(Collected data)
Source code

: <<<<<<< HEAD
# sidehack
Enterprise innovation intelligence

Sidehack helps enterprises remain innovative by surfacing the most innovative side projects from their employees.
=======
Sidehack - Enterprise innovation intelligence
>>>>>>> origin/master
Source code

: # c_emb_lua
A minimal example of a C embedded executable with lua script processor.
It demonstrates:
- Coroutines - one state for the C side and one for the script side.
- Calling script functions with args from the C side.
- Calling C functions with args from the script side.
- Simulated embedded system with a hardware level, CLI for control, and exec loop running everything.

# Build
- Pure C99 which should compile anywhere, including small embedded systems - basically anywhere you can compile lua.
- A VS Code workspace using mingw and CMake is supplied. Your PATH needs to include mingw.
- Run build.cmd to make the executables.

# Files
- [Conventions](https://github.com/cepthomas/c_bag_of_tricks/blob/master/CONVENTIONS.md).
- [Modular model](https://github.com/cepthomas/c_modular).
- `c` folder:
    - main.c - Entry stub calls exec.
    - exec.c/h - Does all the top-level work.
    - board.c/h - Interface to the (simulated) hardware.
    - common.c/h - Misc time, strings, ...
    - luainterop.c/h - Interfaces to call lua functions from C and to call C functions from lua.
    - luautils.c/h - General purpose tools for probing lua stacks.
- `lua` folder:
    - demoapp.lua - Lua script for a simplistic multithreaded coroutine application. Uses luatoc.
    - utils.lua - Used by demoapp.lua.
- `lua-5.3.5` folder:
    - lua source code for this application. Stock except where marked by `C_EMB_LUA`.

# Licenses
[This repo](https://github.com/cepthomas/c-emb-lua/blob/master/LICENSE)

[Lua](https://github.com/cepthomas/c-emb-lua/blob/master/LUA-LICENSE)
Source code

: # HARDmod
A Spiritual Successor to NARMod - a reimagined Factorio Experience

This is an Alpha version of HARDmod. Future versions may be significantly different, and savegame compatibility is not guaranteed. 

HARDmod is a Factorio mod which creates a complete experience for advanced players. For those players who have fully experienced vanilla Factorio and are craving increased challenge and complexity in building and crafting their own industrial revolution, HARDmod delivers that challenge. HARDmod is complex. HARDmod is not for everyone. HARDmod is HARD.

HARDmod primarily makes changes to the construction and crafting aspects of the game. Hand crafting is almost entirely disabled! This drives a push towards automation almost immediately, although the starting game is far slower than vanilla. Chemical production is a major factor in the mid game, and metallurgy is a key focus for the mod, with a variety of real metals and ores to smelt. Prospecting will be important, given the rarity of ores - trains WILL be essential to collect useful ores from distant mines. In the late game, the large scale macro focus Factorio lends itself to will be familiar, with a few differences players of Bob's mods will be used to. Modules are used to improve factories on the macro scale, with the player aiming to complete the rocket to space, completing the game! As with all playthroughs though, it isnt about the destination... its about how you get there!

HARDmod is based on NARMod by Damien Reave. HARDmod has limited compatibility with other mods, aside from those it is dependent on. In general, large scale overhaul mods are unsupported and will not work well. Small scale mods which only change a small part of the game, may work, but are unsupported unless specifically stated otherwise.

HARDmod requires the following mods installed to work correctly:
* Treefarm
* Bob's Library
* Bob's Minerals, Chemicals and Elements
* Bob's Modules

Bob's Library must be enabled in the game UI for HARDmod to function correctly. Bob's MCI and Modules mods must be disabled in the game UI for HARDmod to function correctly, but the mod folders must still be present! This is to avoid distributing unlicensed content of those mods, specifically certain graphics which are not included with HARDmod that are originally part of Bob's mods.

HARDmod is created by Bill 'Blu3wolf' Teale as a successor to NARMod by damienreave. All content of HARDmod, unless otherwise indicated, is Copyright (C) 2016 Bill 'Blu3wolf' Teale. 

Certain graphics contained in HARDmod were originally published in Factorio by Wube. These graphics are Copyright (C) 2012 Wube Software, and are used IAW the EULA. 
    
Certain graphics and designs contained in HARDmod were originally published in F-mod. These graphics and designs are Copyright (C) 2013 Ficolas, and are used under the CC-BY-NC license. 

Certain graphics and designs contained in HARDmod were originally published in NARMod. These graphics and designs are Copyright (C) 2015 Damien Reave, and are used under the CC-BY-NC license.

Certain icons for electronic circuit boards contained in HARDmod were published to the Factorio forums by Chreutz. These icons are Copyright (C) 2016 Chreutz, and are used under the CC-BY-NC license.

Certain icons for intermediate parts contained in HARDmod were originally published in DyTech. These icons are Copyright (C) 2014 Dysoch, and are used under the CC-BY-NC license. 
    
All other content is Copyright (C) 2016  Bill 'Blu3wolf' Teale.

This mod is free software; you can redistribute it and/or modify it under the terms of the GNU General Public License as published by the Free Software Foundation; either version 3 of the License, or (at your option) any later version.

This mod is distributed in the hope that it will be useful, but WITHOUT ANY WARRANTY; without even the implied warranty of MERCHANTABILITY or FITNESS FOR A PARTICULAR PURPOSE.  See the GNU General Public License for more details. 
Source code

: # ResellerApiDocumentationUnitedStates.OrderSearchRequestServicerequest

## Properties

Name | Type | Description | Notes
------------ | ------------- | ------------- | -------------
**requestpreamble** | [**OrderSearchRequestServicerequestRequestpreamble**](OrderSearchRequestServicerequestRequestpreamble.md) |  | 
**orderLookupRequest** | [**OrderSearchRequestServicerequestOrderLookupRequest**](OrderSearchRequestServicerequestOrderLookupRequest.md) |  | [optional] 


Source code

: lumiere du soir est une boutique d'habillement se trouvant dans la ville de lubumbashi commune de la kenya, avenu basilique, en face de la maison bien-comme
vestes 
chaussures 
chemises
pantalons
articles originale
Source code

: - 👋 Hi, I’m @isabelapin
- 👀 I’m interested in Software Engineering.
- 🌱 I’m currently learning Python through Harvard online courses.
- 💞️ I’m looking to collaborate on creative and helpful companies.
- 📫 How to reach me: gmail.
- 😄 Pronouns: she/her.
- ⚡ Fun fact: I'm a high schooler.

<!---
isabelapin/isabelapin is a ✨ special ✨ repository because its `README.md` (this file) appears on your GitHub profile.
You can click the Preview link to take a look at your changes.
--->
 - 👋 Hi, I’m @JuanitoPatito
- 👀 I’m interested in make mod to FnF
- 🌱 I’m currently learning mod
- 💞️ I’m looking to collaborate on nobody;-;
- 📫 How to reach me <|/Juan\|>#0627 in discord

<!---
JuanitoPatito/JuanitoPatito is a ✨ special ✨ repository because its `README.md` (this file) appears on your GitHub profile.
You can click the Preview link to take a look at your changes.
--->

TASK REQUIREMENTS: Output every entry again, exactly as given.

YOUR SOLUTION:
Source code

: <<<<<<< HEAD
# sidehack
Enterprise innovation intelligence

Sidehack helps enterprises remain innovative by surfacing the most innovative side projects from their employees.
=======
Sidehack - Enterprise innovation intelligence
>>>>>>> origin/master
Source code

: # c_emb_lua
A minimal example of a C embedded executable with lua script processor.
It demonstrates:
- Coroutines - one state for the C side and one for the script side.
- Calling script functions with args from the C side.
- Calling C functions with args from the script side.
- Simulated embedded system with a hardware level, CLI for control, and exec loop running everything.

# Build
- Pure C99 which should compile anywhere, including small embedded systems - basically anywhere you can compile lua.
- A VS Code workspace using mingw and CMake is supplied. Your PATH needs to include mingw.
- Run build.cmd to make the executables.

# Files
- [Conventions](https://github.com/cepthomas/c_bag_of_tricks/blob/master/CONVENTIONS.md).
- [Modular model](https://github.com/cepthomas/c_modular).
- `c` folder:
    - main.c - Entry stub calls exec.
    - exec.c/h - Does all the top-level work.
    - board.c/h - Interface to the (simulated) hardware.
    - common.c/h - Misc time, strings, ...
    - luainterop.c/h - Interfaces to call lua functions from C and to call C functions from lua.
    - luautils.c/h - General purpose tools for probing lua stacks.
- `lua` folder:
    - demoapp.lua - Lua script for a simplistic multithreaded coroutine application. Uses luatoc.
    - utils.lua - Used by demoapp.lua.
- `lua-5.3.5` folder:
    - lua source code for this application. Stock except where marked by `C_EMB_LUA`.

# Licenses
[This repo](https://github.com/cepthomas/c-emb-lua/blob/master/LICENSE)

[Lua](https://github.com/cepthomas/c-emb-lua/blob/master/LUA-LICENSE)
Source code

: # HARDmod
A Spiritual Successor to NARMod - a reimagined Factorio Experience

This is an Alpha version of HARDmod. Future versions may be significantly different, and savegame compatibility is not guaranteed. 

HARDmod is a Factorio mod which creates a complete experience for advanced players. For those players who have fully experienced vanilla Factorio and are craving increased challenge and complexity in building and crafting their own industrial revolution, HARDmod delivers that challenge. HARDmod is complex. HARDmod is not for everyone. HARDmod is HARD.

HARDmod primarily makes changes to the construction and crafting aspects of the game. Hand crafting is almost entirely disabled! This drives a push towards automation almost immediately, although the starting game is far slower than vanilla. Chemical production is a major factor in the mid game, and metallurgy is a key focus for the mod, with a variety of real metals and ores to smelt. Prospecting will be important, given the rarity of ores - trains WILL be essential to collect useful ores from distant mines. In the late game, the large scale macro focus Factorio lends itself to will be familiar, with a few differences players of Bob's mods will be used to. Modules are used to improve factories on the macro scale, with the player aiming to complete the rocket to space, completing the game! As with all playthroughs though, it isnt about the destination... its about how you get there!

HARDmod is based on NARMod by Damien Reave. HARDmod has limited compatibility with other mods, aside from those it is dependent on. In general, large scale overhaul mods are unsupported and will not work well. Small scale mods which only change a small part of the game, may work, but are unsupported unless specifically stated otherwise.

HARDmod requires the following mods installed to work correctly:
* Treefarm
* Bob's Library
* Bob's Minerals, Chemicals and Elements
* Bob's Modules

Bob's Library must be enabled in the game UI for HARDmod to function correctly. Bob's MCI and Modules mods must be disabled in the game UI for HARDmod to function correctly, but the mod folders must still be present! This is to avoid distributing unlicensed content of those mods, specifically certain graphics which are not included with HARDmod that are originally part of Bob's mods.

HARDmod is created by Bill 'Blu3wolf' Teale as a successor to NARMod by damienreave. All content of HARDmod, unless otherwise indicated, is Copyright (C) 2016 Bill 'Blu3wolf' Teale. 

Certain graphics contained in HARDmod were originally published in Factorio by Wube. These graphics are Copyright (C) 2012 Wube Software, and are used IAW the EULA. 
    
Certain graphics and designs contained in HARDmod were originally published in F-mod. These graphics and designs are Copyright (C) 2013 Ficolas, and are used under the CC-BY-NC license. 

Certain graphics and designs contained in HARDmod were originally published in NARMod. These graphics and designs are Copyright (C) 2015 Damien Reave, and are used under the CC-BY-NC license.

Certain icons for electronic circuit boards contained in HARDmod were published to the Factorio forums by Chreutz. These icons are Copyright (C) 2016 Chreutz, and are used under the CC-BY-NC license.

Certain icons for intermediate parts contained in HARDmod were originally published in DyTech. These icons are Copyright (C) 2014 Dysoch, and are used under the CC-BY-NC license. 
    
All other content is Copyright (C) 2016  Bill 'Blu3wolf' Teale.

This mod is free software; you can redistribute it and/or modify it under the terms of the GNU General Public License as published by the Free Software Foundation; either version 3 of the License, or (at your option) any later version.

This mod is distributed in the hope that it will be useful, but WITHOUT ANY WARRANTY; without even the implied warranty of MERCHANTABILITY or FITNESS FOR A PARTICULAR PURPOSE.  See the GNU General Public License for more details. 
Source code

: # ResellerApiDocumentationUnitedStates.OrderSearchRequestServicerequest

## Properties

Name | Type | Description | Notes
------------ | ------------- | ------------- | -------------
**requestpreamble** | [**OrderSearchRequestServicerequestRequestpreamble**](OrderSearchRequestServicerequestRequestpreamble.md) |  | 
**orderLookupRequest** | [**OrderSearchRequestServicerequestOrderLookupRequest**](OrderSearchRequestServicerequestOrderLookupRequest.md) |  | [optional] 


Source code

: lumiere du soir est une boutique d'habillement se trouvant dans la ville de lubumbashi commune de la kenya, avenu basilique, en face de la maison bien-comme
vestes 
chaussures 
chemises
pantalons
articles originale
Source code

: - 👋 Hi, I’m @isabelapin
- 👀 I’m interested in Software Engineering.
- 🌱 I’m currently learning Python through Harvard online courses.
- 💞️ I’m looking to collaborate on creative and helpful companies.
- 📫 How to reach me: gmail.
- 😄 Pronouns: she/her.
- ⚡ Fun fact: I'm a high schooler.

<!---
isabelapin/isabelapin is a ✨ special ✨ repository because its `README.md` (this file) appears on your GitHub profile.
You can click the Preview link to take a look at your changes.
--->
 - 👋 Hi, I’m @JuanitoPatito
- 👀 I’m interested in make mod to FnF
- 🌱 I’m currently learning mod
- 💞️ I’m looking to collaborate on nobody;-;
- 📫 How to reach me <|/Juan\|>#0627 in discord

<!---
JuanitoPatito/JuanitoPatito is a ✨ special ✨ repository because its `README.md` (this file) appears on your GitHub profile.
You can click the Preview link to take a look at your changes.
--->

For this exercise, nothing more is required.